» **Problem to solve**
From the records below, please repeat exactly the line that has "Sand Point Redevelopment", the line that has "Southwest Harbor Project *", and every line between them, and nothing else.

-- Opening Marker --

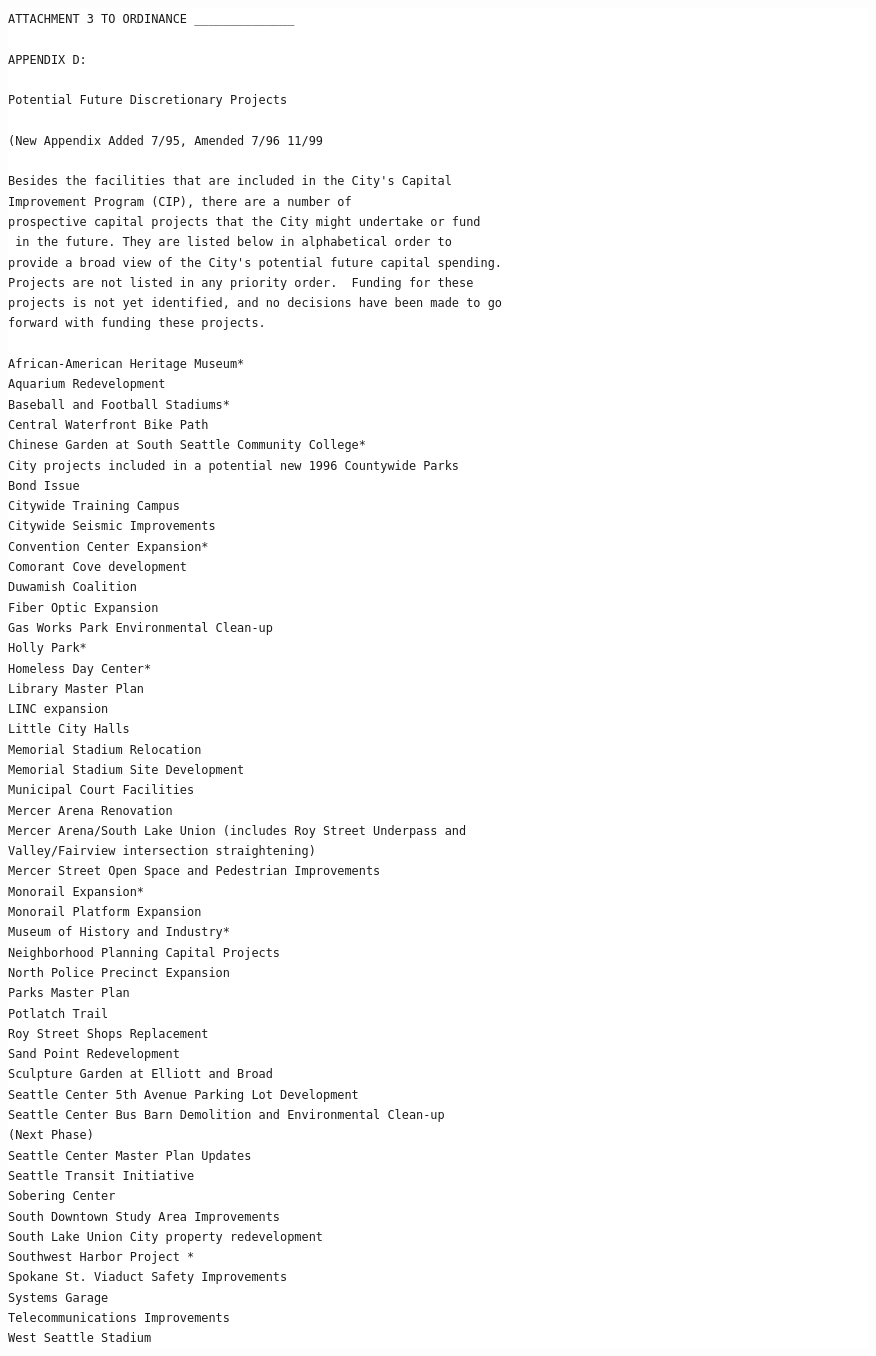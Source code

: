     ATTACHMENT 3 TO ORDINANCE ______________  
  
    APPENDIX D:  
  
    Potential Future Discretionary Projects  
  
    (New Appendix Added 7/95, Amended 7/96 11/99  
  
    Besides the facilities that are included in the City's Capital  
    Improvement Program (CIP), there are a number of  
    prospective capital projects that the City might undertake or fund  
     in the future. They are listed below in alphabetical order to  
    provide a broad view of the City's potential future capital spending.  
    Projects are not listed in any priority order.  Funding for these  
    projects is not yet identified, and no decisions have been made to go  
    forward with funding these projects.  
  
    African-American Heritage Museum*  
    Aquarium Redevelopment  
    Baseball and Football Stadiums*  
    Central Waterfront Bike Path  
    Chinese Garden at South Seattle Community College*  
    City projects included in a potential new 1996 Countywide Parks  
    Bond Issue  
    Citywide Training Campus  
    Citywide Seismic Improvements  
    Convention Center Expansion*  
    Comorant Cove development  
    Duwamish Coalition  
    Fiber Optic Expansion  
    Gas Works Park Environmental Clean-up  
    Holly Park*  
    Homeless Day Center*  
    Library Master Plan  
    LINC expansion  
    Little City Halls  
    Memorial Stadium Relocation  
    Memorial Stadium Site Development  
    Municipal Court Facilities  
    Mercer Arena Renovation  
    Mercer Arena/South Lake Union (includes Roy Street Underpass and  
    Valley/Fairview intersection straightening)  
    Mercer Street Open Space and Pedestrian Improvements  
    Monorail Expansion*  
    Monorail Platform Expansion  
    Museum of History and Industry*  
    Neighborhood Planning Capital Projects  
    North Police Precinct Expansion  
    Parks Master Plan  
    Potlatch Trail  
    Roy Street Shops Replacement  
    Sand Point Redevelopment  
    Sculpture Garden at Elliott and Broad  
    Seattle Center 5th Avenue Parking Lot Development  
    Seattle Center Bus Barn Demolition and Environmental Clean-up   
    (Next Phase)  
    Seattle Center Master Plan Updates  
    Seattle Transit Initiative  
    Sobering Center  
    South Downtown Study Area Improvements  
    South Lake Union City property redevelopment  
    Southwest Harbor Project *  
    Spokane St. Viaduct Safety Improvements  
    Systems Garage  
    Telecommunications Improvements  
    West Seattle Stadium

-- Closing Marker --

» **Written solution**
    Sand Point Redevelopment  
    Sculpture Garden at Elliott and Broad  
    Seattle Center 5th Avenue Parking Lot Development  
    Seattle Center Bus Barn Demolition and Environmental Clean-up   
    (Next Phase)  
    Seattle Center Master Plan Updates  
    Seattle Transit Initiative  
    Sobering Center  
    South Downtown Study Area Improvements  
    South Lake Union City property redevelopment  
    Southwest Harbor Project *  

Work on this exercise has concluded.